[Opening Material for this exercise section]
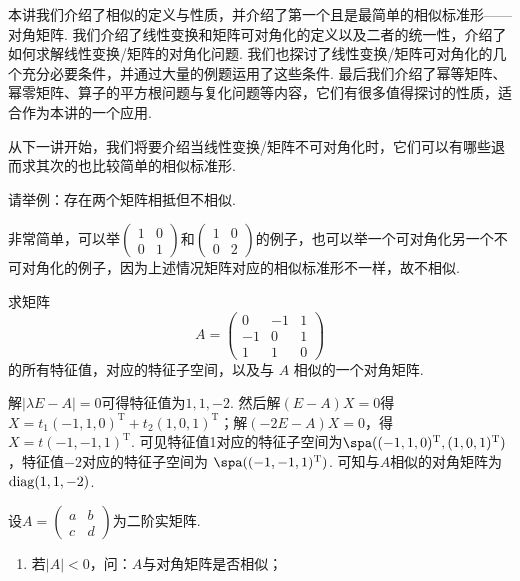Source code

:\begin{summary}

    本讲我们介绍了相似的定义与性质，并介绍了第一个且是最简单的相似标准形——对角矩阵. 我们介绍了线性变换和矩阵可对角化的定义以及二者的统一性，介绍了如何求解线性变换/矩阵的对角化问题. 我们也探讨了线性变换/矩阵可对角化的几个充分必要条件，并通过大量的例题运用了这些条件. 最后我们介绍了幂等矩阵、幂零矩阵、算子的平方根问题与复化问题等内容，它们有很多值得探讨的性质，适合作为本讲的一个应用.

    从下一讲开始，我们将要介绍当线性变换/矩阵不可对角化时，它们可以有哪些退而求其次的也比较简单的相似标准形.

\end{summary}

\begin{exercise}

    \begin{exgroup}
        \item 请举例：存在两个矩阵相抵但不相似.
        \begin{answer}
            非常简单，可以举$\begin{pmatrix}
                1 & 0 \\ 0 & 1
            \end{pmatrix}$和$\begin{pmatrix}
                1 & 0 \\ 0 & 2
            \end{pmatrix}$的例子，也可以举一个可对角化另一个不可对角化的例子，因为上述情况矩阵对应的相似标准形不一样，故不相似.
        \end{answer}
        \item 求矩阵
        \[A = \begin{pmatrix}
                0  & -1 & 1 \\
                -1 & 0  & 1 \\
                1  & 1  & 0
            \end{pmatrix}\]
        的所有特征值，对应的特征子空间，以及与 $A$ 相似的一个对角矩阵.
        \begin{answer}
            解$|\lambda E-A|=0$可得特征值为$1,1,-2$. 然后解$(E-A)X=0$得$X=t_1(-1,1,0)^\mathrm{T}+t_2(1,0,1)^\mathrm{T}$；解$(-2E-A)X=0$，得$X=t(-1,-1,1)^\mathrm{T}$. 可见特征值1对应的特征子空间为$\spa((-1,1,0)^\mathrm{T},(1,0,1)^\mathrm{T})$，特征值$-2$对应的特征子空间为 $\spa((-1,-1,1)^\mathrm{T})$. 可知与$A$相似的对角矩阵为 $\diag(1,1,-2)$.
        \end{answer}
        \item 设$A=\begin{pmatrix}
                a & b \\ c & d
            \end{pmatrix}$为二阶实矩阵.
        \begin{enumerate}
            \item 若$|A|<0$，问：$A$与对角矩阵是否相似；


\end{enumerate}
\end{exgroup}
\end{exercise}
[Closing Material for this exercise section]
Scan the entries above and report the number of lines that contain the word "item", with no added text.

> **Result of the exercise**
4